## What is needed
Check each line of the entries below for the string "from"; copy every line where it appears.

## Exercise data

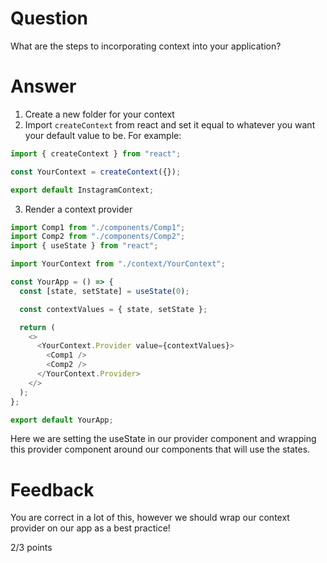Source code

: # Question

What are the steps to incorporating context into your application?

# Answer

1. Create a new folder for your context
2. Import `createContext` from react and set it equal to whatever you want your default value to be. For example:

```js
import { createContext } from "react";

const YourContext = createContext({});

export default InstagramContext;
```

3. Render a context provider

```js
import Comp1 from "./components/Comp1";
import Comp2 from "./components/Comp2";
import { useState } from "react";

import YourContext from "./context/YourContext";

const YourApp = () => {
  const [state, setState] = useState(0);

  const contextValues = { state, setState };

  return (
    <>
      <YourContext.Provider value={contextValues}>
        <Comp1 />
        <Comp2 />
      </YourContext.Provider>
    </>
  );
};

export default YourApp;
```

Here we are setting the useState in our provider component and wrapping this provider component around our components that will use the states.

# Feedback

You are correct in a lot of this, however we should wrap our context provider on our app as a best practice!

2/3 points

## Reply to the task
2. Import `createContext` from react and set it equal to whatever you want your default value to be. For example:
import { createContext } from "react";
import Comp1 from "./components/Comp1";
import Comp2 from "./components/Comp2";
import { useState } from "react";
import YourContext from "./context/YourContext";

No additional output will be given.